Here are all the details about my power supply unit. I need to know the brand, model, or part number of this current one too. I also want to ask how long this has been sitting here and whether it was a fresh purchase, a used item, or something refurbished. Finally, can you tell me what brand and model I should get for my new power supply unit? And how old is that replacement thing? Was it bought brand new or just repurchased?
My computer has this motherboard: BIOSTAR B550MH. It uses the AMD Ryzen 5 3500X processor, and the graphics card is an AMD Radeon 5700 XT. The memory sticks are Corsair 16GB running at 3600MHz. I got a power supply from my old computer that's also been replaced by a nice new one called Raidmax Vampire with 700 watts of power. This whole thing runs on Windows 10, and it was all bought around 2021 when it came out brand new. But the old power supply I had is getting really old now.
It looks like my PC is turning on but not working properly. The fans are spinning and the lights show up, but I see nothing on the screens.
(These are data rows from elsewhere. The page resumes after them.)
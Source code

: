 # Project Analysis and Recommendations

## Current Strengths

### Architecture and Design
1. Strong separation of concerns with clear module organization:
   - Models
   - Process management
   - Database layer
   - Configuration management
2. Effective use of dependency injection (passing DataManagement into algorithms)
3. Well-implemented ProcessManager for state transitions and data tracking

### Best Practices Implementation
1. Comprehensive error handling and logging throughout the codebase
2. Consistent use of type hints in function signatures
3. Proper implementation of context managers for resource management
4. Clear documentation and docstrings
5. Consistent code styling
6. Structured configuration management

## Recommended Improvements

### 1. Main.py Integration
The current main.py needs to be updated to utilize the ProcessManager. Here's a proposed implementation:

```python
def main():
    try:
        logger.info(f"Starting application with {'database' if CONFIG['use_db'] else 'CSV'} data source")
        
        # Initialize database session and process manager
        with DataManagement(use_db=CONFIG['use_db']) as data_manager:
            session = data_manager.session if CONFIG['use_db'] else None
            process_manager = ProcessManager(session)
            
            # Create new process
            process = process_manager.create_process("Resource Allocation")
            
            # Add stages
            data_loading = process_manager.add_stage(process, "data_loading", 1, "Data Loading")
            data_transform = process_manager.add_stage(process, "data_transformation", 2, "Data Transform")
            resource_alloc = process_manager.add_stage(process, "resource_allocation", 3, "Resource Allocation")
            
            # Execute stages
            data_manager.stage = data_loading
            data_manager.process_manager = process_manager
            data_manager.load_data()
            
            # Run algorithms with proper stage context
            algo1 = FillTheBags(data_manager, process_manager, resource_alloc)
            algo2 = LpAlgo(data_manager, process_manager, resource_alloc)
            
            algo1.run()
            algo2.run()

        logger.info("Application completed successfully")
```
This indicates GPU failure. But you were using your RX 5700 XT still? If so, PC can not boot normally when you have a dead GPU and you don't see an image. Low quality PSU. PSU came with mere 3 years of warranty and when you bought your PC in 2021, that makes PSU now 4 years old. Which, given it's warranty length, is actually quite good. Given that the Gigabyte unit still somehow works and wasn't a reason behind why your GPU died on you. Still, since your PSU is low quality, past it's expected operation date and you had GPU die in the build, i suspect PSU was the one that killed your GPU. That PSU has even worse build quality than your Gigabyte unit. Another low quality unit, borderline crap quality. 1. New, good quality PSU. 2. New (or borrowed) known to work GPU. New PSU is needed so, that your old low quality PSUs, won't kill new (or borrowed) GPU. New (or borrowed), known to work, GPU is needed to validate if your GPU is toast. When image shows up and build works fine otherwise, then it was easy solution. Your old GPU is dead (most likely killed by the poor PSU you have). And fix is new GPU and PSU. But if the image doesn't show up even with 2nd, known to work GPU, then one of the following (or all of them) are dead: CPU, MoBo, RAM. So, 1st, new, good quality PSU is needed. If you plan to keep RX 5700 XT (IF it survived) or equally same TDP GPU (225W), then 650W PSU is minimum. Though, i'd be comfortable with 750W unit. Good PSUs to go for, are: Seasonic Focus/Vertex/PRIME, Corsair RMx/RMi/HXi/AXi, Super Flower Leadex Gold/Platinum/Titanium. Or if you want the latest ATX 3.0/3.1 PSU, then: https://hwbusters.com/best_picks/best-at...busters/3/ (My 3x PCs are also powered by Seasonic. I have 2x PRIME TX-650 units and one Focus PX-550 unit. Full specs with pics in my sig.) Once you have 2nd, good quality PSU, look towards 2nd, known to work GPU (either buy one or borrow). Then, when PC is powered by new, good quality PSU, put the 2nd, known to work GPU into the build and look if you can see an image.